» **Aim of the exercise**
Nothing but a number belongs in the answer: the count of lines below that contain the word "mechanism".

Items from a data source
● ● ● ●
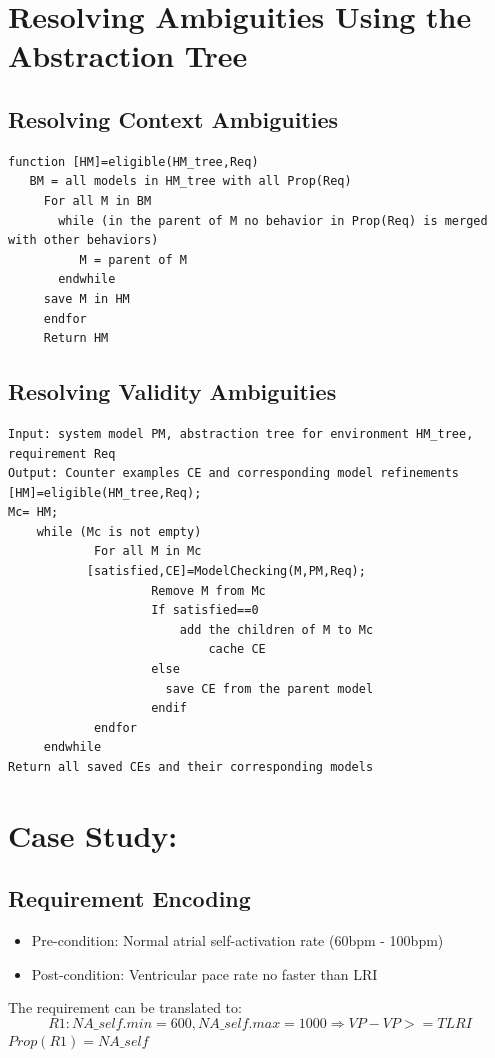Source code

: \section{Resolving Ambiguities Using the Abstraction Tree}
\subsection{Resolving Context Ambiguities}
\begin{Verbatim}
function [HM]=eligible(HM_tree,Req)
   BM = all models in HM_tree with all Prop(Req)
	 For all M in BM
	   while (in the parent of M no behavior in Prop(Req) is merged with other behaviors)
	      M = parent of M
	   endwhile
	 save M in HM
	 endfor
	 Return HM
\end{Verbatim}

\subsection{Resolving Validity Ambiguities}

\begin{Verbatim}
Input: system model PM, abstraction tree for environment HM_tree, requirement Req
Output: Counter examples CE and corresponding model refinements
[HM]=eligible(HM_tree,Req);
Mc= HM;
    while (Mc is not empty)
		    For all M in Mc
           [satisfied,CE]=ModelChecking(M,PM,Req);
					Remove M from Mc
					If satisfied==0
					    add the children of M to Mc
							cache CE
					else
					  save CE from the parent model
					endif
			endfor
	 endwhile
Return all saved CEs and their corresponding models
\end{Verbatim}



\section{Case Study: }
\label{contextAmbiguities}
\subsection{Requirement Encoding}
\begin{itemize}
	\item Pre-condition: Normal atrial self-activation rate (60bpm - 100bpm)
    \item Post-condition: Ventricular pace rate no faster than LRI
\end{itemize}
The requirement can be translated to:
$$R1: NA\_self.min=600,NA\_self.max=1000\Rightarrow VP-VP>=TLRI$$
$Prop(R1)=NA\_self$

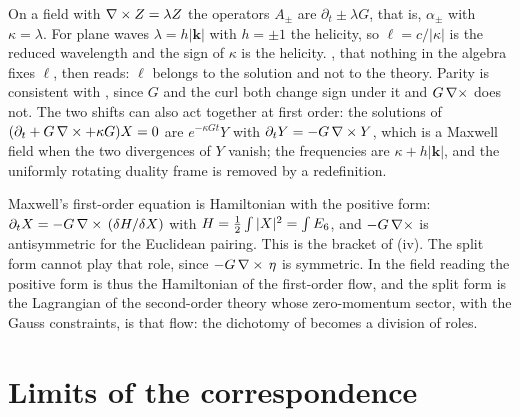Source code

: \begin{remark}
\label{rem:rate}
On a field with $\nabla\times Z=\lambda Z$ the operators $A_\pm$ are $\partial_t\pm\lambda G$, that is, $\alpha_\pm$ with $\kappa=\lambda$. For
plane waves $\lambda=h|\mathbf k|$ with $h=\pm1$ the helicity, so $\ell=c/|\kappa|$ is the reduced wavelength and the sign of $\kappa$ is
the helicity. , that nothing in the algebra fixes $\ell$, then reads: $\ell$ belongs to the solution and not to the theory.
Parity is consistent with , since $G$ and the curl both change sign under it and $G\,\nabla\times$ does not. The two shifts can also
act together at first order: the solutions of $(\partial_t+G\,\nabla\times+\kappa G)X=0$ are $e^{-\kappa Gt}Y$ with $\partial_tY=-G\,\nabla\times Y$,
which is a Maxwell field when the two divergences of $Y$ vanish; the frequencies are $\kappa+h|\mathbf k|$, and the uniformly rotating
duality frame is removed by a redefinition.
\end{remark}

\begin{remark}
\label{rem:jobs}
Maxwell's first-order equation is Hamiltonian with the positive form: $\partial_tX=-G\,\nabla\times\,(\delta H/\delta X)$ with
$H=\tfrac12\int|X|^2=\int E_6$, and $-G\,\nabla\times$ is antisymmetric for the Euclidean pairing. This is the bracket of (iv). The
split form cannot play that role, since $-G\,\nabla\times\,\eta$ is symmetric. In the field reading the positive form is thus the Hamiltonian of
the first-order flow, and the split form is the Lagrangian of the second-order theory whose zero-momentum sector, with the Gauss
constraints, is that flow: the dichotomy of  becomes a division of roles.
\end{remark}

\section{Limits of the correspondence}
\label{sec:limits2}

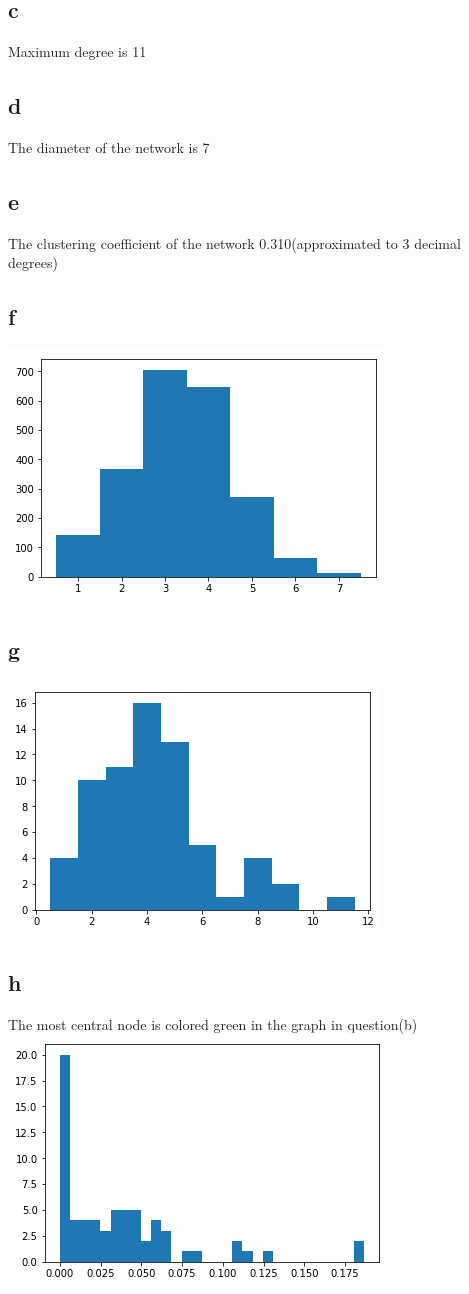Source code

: \documentclass[12pt]{article}
\begin{document}
\subsection*{c} Maximum degree is 11
\subsection*{d} The diameter of the network is 7
\subsection*{e} The clustering coefficient of the network 0.310(approximated to 3 decimal degrees)
\subsection*{f}\includegraphics[scale = 0.7]{22.png}
\subsection*{g}\includegraphics[scale = 0.7]{23.png}
\subsection*{h} The most central node is colored green in the graph in question(b)\\
\includegraphics[scale = 0.7]{24.png}
\end{document}
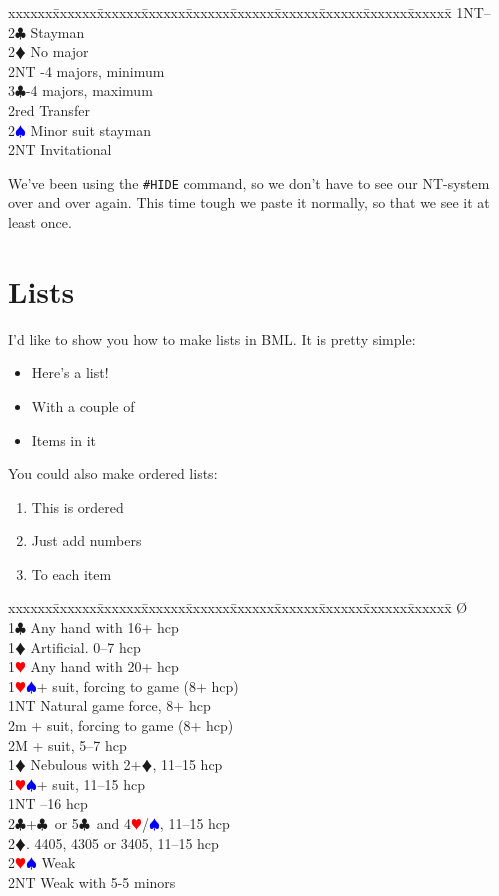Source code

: \documentclass[a4paper]{article}
\newcommand{\BC}{\textcolor{OliveGreen}{$\clubsuit$}}
\newcommand{\BD}{\textcolor{RedOrange}{$\vardiamondsuit$}}
\newcommand{\BH}{\textcolor{Red}{$\varheartsuit${}}}
\newcommand{\BS}{\textcolor{Blue}{$\spadesuit${}}}
\newenvironment{bidtable}
{\begin{tabbing}

xxxxxx\=xxxxxx\=xxxxxx\=xxxxxx\=xxxxxx\=xxxxxx\=xxxxxx\=xxxxxx\=xxxxxx\=xxxxxx\=\kill}
{\end{tabbing} }%
\begin{document}
\begin{bidtable}
1NT--\+\\
2\BC \> Stayman\+\\
2\BD \> No major\\
2NT -4 majors, minimum\\
3\BC {}-4 majors, maximum\-\\
2red \> Transfer\\
2\BS \> Minor suit stayman\\
2NT \> Invitational\-
\end{bidtable}

We've been using the \texttt{\#HIDE} command, so we don't have to see our
NT-system over and over again. This time tough we paste it
normally, so that we see it at least once.

\section{Lists}

I'd like to show you how to make lists in BML. It is pretty
simple:

\begin{itemize}
\item Here's a list!

\item With a couple of

\item Items in it

\end{itemize}

You could also make ordered lists:

\begin{enumerate}
\item This is ordered

\item Just add numbers

\item To each item

\end{enumerate}

\begin{bidtable}
\O\+\\
1\BC \> Any hand with 16+ hcp\+\\
1\BD \> Artificial. 0--7 hcp\+\\
1\BH \> Any hand with 20+ hcp\-\\
1\BH\BS {}+ suit, forcing to game (8+ hcp)\\
1NT \> Natural game force, 8+ hcp\\
2m + suit, forcing to game (8+ hcp)\\
2M + suit, 5--7 hcp\-\\
1\BD \> Nebulous with 2+\BD , 11--15 hcp\\
1\BH\BS {}+ suit, 11--15 hcp\\
1NT --16 hcp\\
2\BC {}+\BC\ or 5\BC\ and 4\BH /\BS , 11--15 hcp\\
2\BD {}. 4405, 4305 or 3405, 11--15 hcp\\
2\BH\BS \> Weak\\
2NT \> Weak with 5-5 minors\-
\end{bidtable}
\end{document}
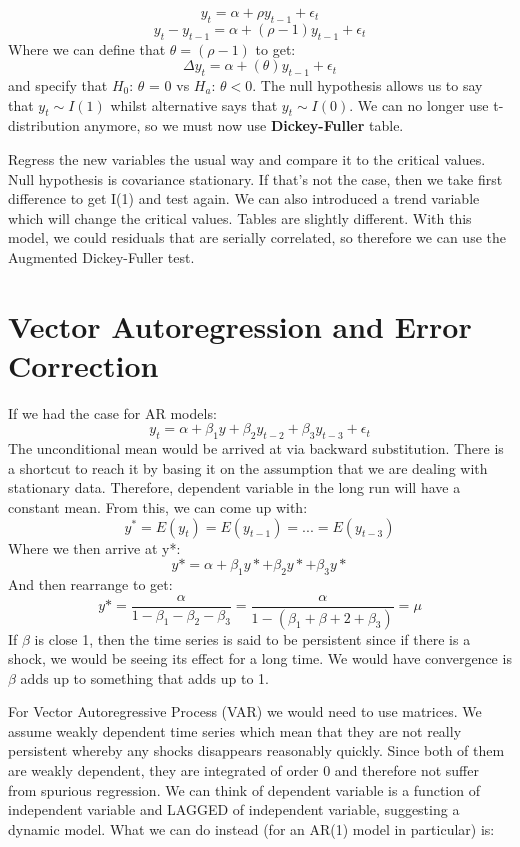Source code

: \documentclass[11pt, oneside]{article}
\theoremstyle{definition}
\begin{document}
$$
y_t = \alpha + \rho y_{t-1} + \epsilon_t
$$
$$
y_t - y_{t-1} = \alpha + (\rho-1)y_{t-1} + \epsilon_t
$$
Where we can define that $\theta = (\rho-1)$ to get:
$$
\Delta y_t = \alpha + (\theta)y_{t-1} + \epsilon_t
$$
and specify that $H_0$: $\theta$ = 0 vs $H_a$: $\theta < 0$. The null hypothesis allows us to say that $y_t \sim I(1)$ whilst alternative says that $y_t \sim I(0)$. We can no longer use t-distribution anymore, so we must now use \textbf{Dickey-Fuller} table.



Regress the new variables the usual way and compare it to the critical values. Null hypothesis is covariance stationary. If that's not the case, then we take first difference to get I(1) and test again. We can also introduced a trend variable which will change the critical values. Tables are slightly different. With this model, we could residuals that are serially correlated, so therefore we can use the Augmented Dickey-Fuller test.
\newpage
\section{Vector Autoregression and Error Correction}

If we had the case for AR models:
$$
y_t = \alpha + \beta_1y + \beta_2y_{t-2} + \beta_3y_{t-3} + \epsilon_t
$$
The unconditional mean would be arrived at via backward substitution. There is a shortcut to reach it by basing it on the assumption that we are dealing with stationary data. Therefore, dependent variable in the long run will have a constant mean. From this, we can come up with:
$$
y^* = E(y_t) = E(y_{t-1}) = ... = E(y_{t-3})
$$
Where we then arrive at y*:
$$
y* = \alpha + \beta_1y* + \beta_2y* + \beta_3y*
$$
And then rearrange to get:
$$
y* = \frac{\alpha}{1 - \beta_1 - \beta_2 - \beta_3} = \frac{\alpha}{1-(\beta_1 + \beta+2 + \beta_3)} = \mu
$$
If $\beta$ is close 1, then the time series is said to be persistent since if there is a shock, we would be seeing its effect for a long time. We would have convergence is $\beta$ adds up to something that adds up to 1.

For Vector Autoregressive Process (VAR) we would need to use matrices. We assume weakly dependent time series which mean that they are not really persistent whereby any shocks disappears reasonably quickly. Since both of them are weakly dependent, they are integrated of order 0 and therefore not suffer from spurious regression. We can think of dependent variable is a function of independent variable and LAGGED of independent variable, suggesting a dynamic model. What we can do instead (for an AR(1) model in particular) is:
\end{document}
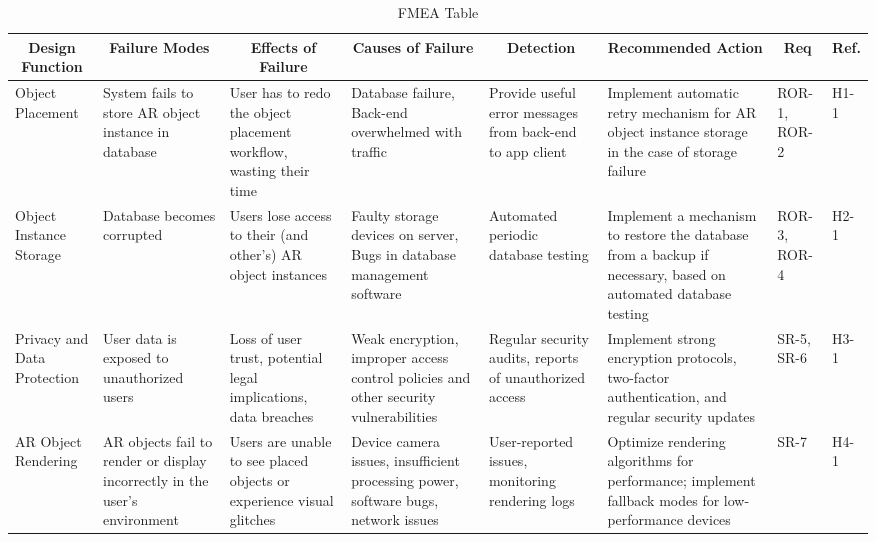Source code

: \documentclass{article}
\begin{document}
\begin{landscape}
\begin{table}[hp]
    \caption{FMEA Table} \label{FMEA}
    \centering
    \begin{footnotesize}
    \begin{tabular}{|p{1in}|p{1in}|p{1.5in}|p{1.5in}|p{1.5in}|p{2in}|p{0.4in}|p{0.4in}|}
        \hline
        \multicolumn{1}{|c|}{\textbf{Design Function}} & \multicolumn{1}{c|}{\textbf{Failure Modes}} & \multicolumn{1}{c|}{\textbf{Effects of Failure}} & \multicolumn{1}{c|}{\textbf{Causes of Failure}} & \multicolumn{1}{|c|}{\textbf{Detection}} & \multicolumn{1}{c|}{\textbf{Recommended Action}} & \multicolumn{1}{c|}{\textbf{Req}} & \multicolumn{1}{c|}{\textbf{Ref.}} \\
        \hline
        Object Placement & System fails to store AR object instance in database & User has to redo the object placement workflow, wasting their time & Database failure, Back-end overwhelmed with traffic & Provide useful error messages from back-end to app client & Implement automatic retry mechanism for AR object instance storage in the case of storage failure & ROR-1, ROR-2 & H1-1\\
        \hline
        Object Instance Storage & Database becomes corrupted & Users lose access to their (and other's) AR object instances & Faulty storage devices on server, Bugs in database management software & Automated periodic database testing & Implement a mechanism to restore the database from a backup if necessary, based on automated database testing & ROR-3, ROR-4 & H2-1 \\
        \hline
        Privacy and Data Protection & User data is exposed to unauthorized users & Loss of user trust, potential legal implications, data breaches & Weak encryption, improper access control policies and other security vulnerabilities & Regular security audits, reports of unauthorized access & Implement strong encryption protocols, two-factor authentication, and regular security updates & SR-5, SR-6 & H3-1 \\
        \hline
        AR Object Rendering &  AR objects fail to render or display incorrectly in the user's environment & Users are unable to see placed objects or experience visual glitches & Device camera issues, insufficient processing power, software bugs, network issues & User-reported issues, monitoring rendering logs & Optimize rendering algorithms for performance; implement fallback modes for low-performance devices & SR-7 & H4-1 \\

\end{tabular}
\end{footnotesize}
\end{table}
\end{landscape}
\end{document}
● ● ● ●
» **Expected answer**
2